Text in the records must be reproduced exactly, and pictures must be skipped.

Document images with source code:
- - -

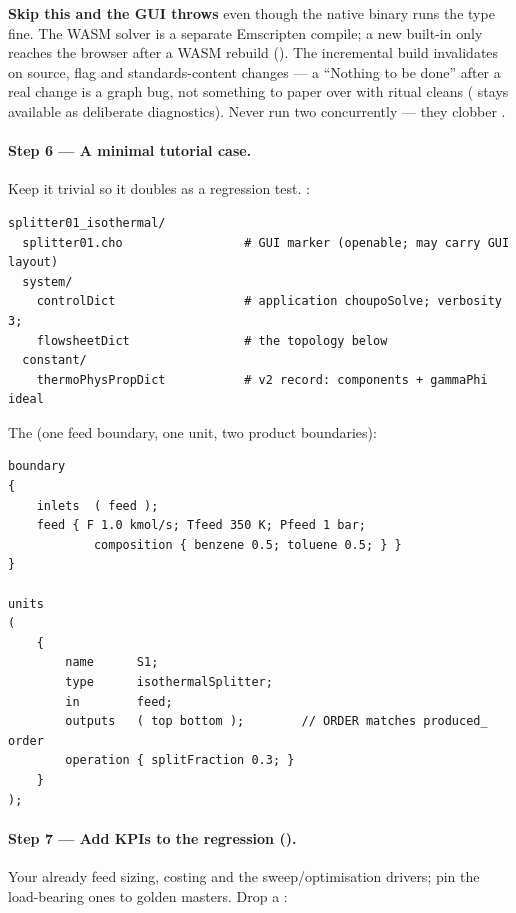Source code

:\documentclass[11pt,a4paper]{article}
\begin{document}
\begin{pitfall}
\textbf{Skip this and the GUI throws } even though the native binary runs the type fine.  The
WASM solver is a separate Emscripten compile; a new built-in only reaches the
browser after a WASM rebuild ().  The incremental build
invalidates on source, flag and standards-content changes --- a ``Nothing to
be done'' after a real change is a graph bug, not something to paper over
with ritual cleans ( stays available as deliberate
diagnostics).  Never run two  concurrently --- they clobber
.
\end{pitfall}

\paragraph{Step 6 --- A minimal tutorial case.}  Keep it trivial so it doubles
as a regression test.  :

\begin{lstlisting}
splitter01_isothermal/
  splitter01.cho                 # GUI marker (openable; may carry GUI layout)
  system/
    controlDict                  # application choupoSolve; verbosity 3;
    flowsheetDict                # the topology below
  constant/
    thermoPhysPropDict           # v2 record: components + gammaPhi ideal
\end{lstlisting}

\noindent The  (one feed boundary, one unit, two
product boundaries):

\begin{lstlisting}[language=dict]
boundary
{
    inlets  ( feed );
    feed { F 1.0 kmol/s; Tfeed 350 K; Pfeed 1 bar;
            composition { benzene 0.5; toluene 0.5; } }
}

units
(
    {
        name      S1;
        type      isothermalSplitter;
        in        feed;
        outputs   ( top bottom );        // ORDER matches produced_ order
        operation { splitFraction 0.3; }
    }
);
\end{lstlisting}

\paragraph{Step 7 --- Add KPIs to the regression ().}  Your
 already feed sizing, costing and the sweep/optimisation drivers;
pin the load-bearing ones to golden masters.  Drop a
:
\end{document}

- - -

Result of this exercise:
Source code

:\documentclass[11pt,a4paper]{article}
\begin{document}
\begin{pitfall}
\textbf{Skip this and the GUI throws } even though the native binary runs the type fine.  The
WASM solver is a separate Emscripten compile; a new built-in only reaches the
browser after a WASM rebuild ().  The incremental build
invalidates on source, flag and standards-content changes --- a ``Nothing to
be done'' after a real change is a graph bug, not something to paper over
with ritual cleans ( stays available as deliberate
diagnostics).  Never run two  concurrently --- they clobber
.
\end{pitfall}

\paragraph{Step 6 --- A minimal tutorial case.}  Keep it trivial so it doubles
as a regression test.  :

\begin{lstlisting}
splitter01_isothermal/
  splitter01.cho                 # GUI marker (openable; may carry GUI layout)
  system/
    controlDict                  # application choupoSolve; verbosity 3;
    flowsheetDict                # the topology below
  constant/
    thermoPhysPropDict           # v2 record: components + gammaPhi ideal
\end{lstlisting}

\noindent The  (one feed boundary, one unit, two
product boundaries):

\begin{lstlisting}[language=dict]
boundary
{
    inlets  ( feed );
    feed { F 1.0 kmol/s; Tfeed 350 K; Pfeed 1 bar;
            composition { benzene 0.5; toluene 0.5; } }
}

units
(
    {
        name      S1;
        type      isothermalSplitter;
        in        feed;
        outputs   ( top bottom );        // ORDER matches produced_ order
        operation { splitFraction 0.3; }
    }
);
\end{lstlisting}

\paragraph{Step 7 --- Add KPIs to the regression ().}  Your
 already feed sizing, costing and the sweep/optimisation drivers;
pin the load-bearing ones to golden masters.  Drop a
:
\end{document}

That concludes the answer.